Plain-text document sources
++++++++++
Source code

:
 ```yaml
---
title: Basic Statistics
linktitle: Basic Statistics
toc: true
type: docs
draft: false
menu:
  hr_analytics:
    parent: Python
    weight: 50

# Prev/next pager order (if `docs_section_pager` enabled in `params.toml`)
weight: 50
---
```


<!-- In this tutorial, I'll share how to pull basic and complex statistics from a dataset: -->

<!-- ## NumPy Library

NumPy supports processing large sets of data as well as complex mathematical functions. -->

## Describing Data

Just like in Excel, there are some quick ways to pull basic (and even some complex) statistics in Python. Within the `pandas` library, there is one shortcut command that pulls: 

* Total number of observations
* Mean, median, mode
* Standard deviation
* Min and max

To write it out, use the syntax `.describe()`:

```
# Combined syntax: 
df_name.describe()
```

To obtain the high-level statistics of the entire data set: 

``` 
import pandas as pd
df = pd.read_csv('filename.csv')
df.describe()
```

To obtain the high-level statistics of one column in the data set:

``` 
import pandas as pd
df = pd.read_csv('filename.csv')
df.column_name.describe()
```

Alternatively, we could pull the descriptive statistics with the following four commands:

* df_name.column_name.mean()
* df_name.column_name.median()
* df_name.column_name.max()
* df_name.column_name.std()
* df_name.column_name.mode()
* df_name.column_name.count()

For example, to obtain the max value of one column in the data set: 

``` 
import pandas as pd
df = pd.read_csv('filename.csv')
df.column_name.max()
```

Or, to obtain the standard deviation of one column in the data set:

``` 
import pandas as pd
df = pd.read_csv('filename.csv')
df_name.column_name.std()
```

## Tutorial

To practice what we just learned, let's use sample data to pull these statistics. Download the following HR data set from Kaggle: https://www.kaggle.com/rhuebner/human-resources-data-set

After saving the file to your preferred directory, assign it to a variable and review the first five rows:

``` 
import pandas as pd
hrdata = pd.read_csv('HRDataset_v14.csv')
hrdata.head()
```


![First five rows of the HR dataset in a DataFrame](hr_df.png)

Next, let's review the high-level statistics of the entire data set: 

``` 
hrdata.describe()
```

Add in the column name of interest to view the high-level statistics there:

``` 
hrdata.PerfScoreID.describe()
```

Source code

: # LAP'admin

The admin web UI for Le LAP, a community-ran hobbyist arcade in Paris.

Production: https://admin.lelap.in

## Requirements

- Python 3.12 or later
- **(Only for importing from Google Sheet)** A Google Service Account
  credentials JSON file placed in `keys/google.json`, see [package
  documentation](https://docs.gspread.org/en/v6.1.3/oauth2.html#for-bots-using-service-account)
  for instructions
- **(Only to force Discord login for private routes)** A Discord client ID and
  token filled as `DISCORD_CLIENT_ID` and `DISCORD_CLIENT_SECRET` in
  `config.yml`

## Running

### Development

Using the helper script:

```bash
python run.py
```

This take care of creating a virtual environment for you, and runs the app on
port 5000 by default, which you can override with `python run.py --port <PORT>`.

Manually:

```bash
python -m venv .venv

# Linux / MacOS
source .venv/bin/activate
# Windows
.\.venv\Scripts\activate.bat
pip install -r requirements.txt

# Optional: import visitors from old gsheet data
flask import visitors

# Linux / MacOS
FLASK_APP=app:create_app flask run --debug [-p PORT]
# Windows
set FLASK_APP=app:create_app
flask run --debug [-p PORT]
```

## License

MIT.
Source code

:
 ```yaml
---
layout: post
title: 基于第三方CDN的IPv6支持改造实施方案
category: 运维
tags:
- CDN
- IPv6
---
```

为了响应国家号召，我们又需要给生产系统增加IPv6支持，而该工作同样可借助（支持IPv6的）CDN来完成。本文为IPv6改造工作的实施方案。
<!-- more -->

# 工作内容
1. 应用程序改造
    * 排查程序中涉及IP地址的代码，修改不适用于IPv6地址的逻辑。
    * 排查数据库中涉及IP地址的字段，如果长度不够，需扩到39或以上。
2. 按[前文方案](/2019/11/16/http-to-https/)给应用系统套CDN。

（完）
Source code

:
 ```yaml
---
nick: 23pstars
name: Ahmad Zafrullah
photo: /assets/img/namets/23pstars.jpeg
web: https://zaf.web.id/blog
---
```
++++++++++
**ACTIVITY:** Give nothing except how many lines of the records include "deviation".

**EXERCISE ANSWER:** 2